## Exercise objective
If a line in the records below holds the string "caption", count it, and state only the final count.

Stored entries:
-*-*-

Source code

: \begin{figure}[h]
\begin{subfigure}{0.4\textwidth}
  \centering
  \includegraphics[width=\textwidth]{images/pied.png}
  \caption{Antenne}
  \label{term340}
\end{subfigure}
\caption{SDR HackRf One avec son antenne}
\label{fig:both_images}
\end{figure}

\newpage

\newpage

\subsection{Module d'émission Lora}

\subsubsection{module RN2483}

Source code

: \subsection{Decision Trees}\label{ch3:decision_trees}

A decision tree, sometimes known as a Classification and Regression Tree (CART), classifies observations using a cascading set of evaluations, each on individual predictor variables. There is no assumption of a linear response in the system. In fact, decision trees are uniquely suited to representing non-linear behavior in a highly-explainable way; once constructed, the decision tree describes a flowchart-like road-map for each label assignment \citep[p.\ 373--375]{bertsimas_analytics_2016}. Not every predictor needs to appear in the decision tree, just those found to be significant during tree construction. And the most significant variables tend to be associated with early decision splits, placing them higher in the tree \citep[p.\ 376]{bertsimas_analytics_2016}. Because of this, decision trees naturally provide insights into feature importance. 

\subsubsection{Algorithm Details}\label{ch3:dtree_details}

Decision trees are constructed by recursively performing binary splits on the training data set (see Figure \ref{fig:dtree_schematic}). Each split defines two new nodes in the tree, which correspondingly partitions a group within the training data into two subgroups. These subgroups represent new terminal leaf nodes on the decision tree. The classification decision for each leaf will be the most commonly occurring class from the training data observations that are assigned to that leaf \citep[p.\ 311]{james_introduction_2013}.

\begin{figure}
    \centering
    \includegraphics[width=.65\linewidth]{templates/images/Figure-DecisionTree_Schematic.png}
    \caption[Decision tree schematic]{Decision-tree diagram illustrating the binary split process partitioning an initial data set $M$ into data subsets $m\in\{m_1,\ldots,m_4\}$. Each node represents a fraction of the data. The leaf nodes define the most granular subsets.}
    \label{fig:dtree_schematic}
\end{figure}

-*-*-

## Output for this task
3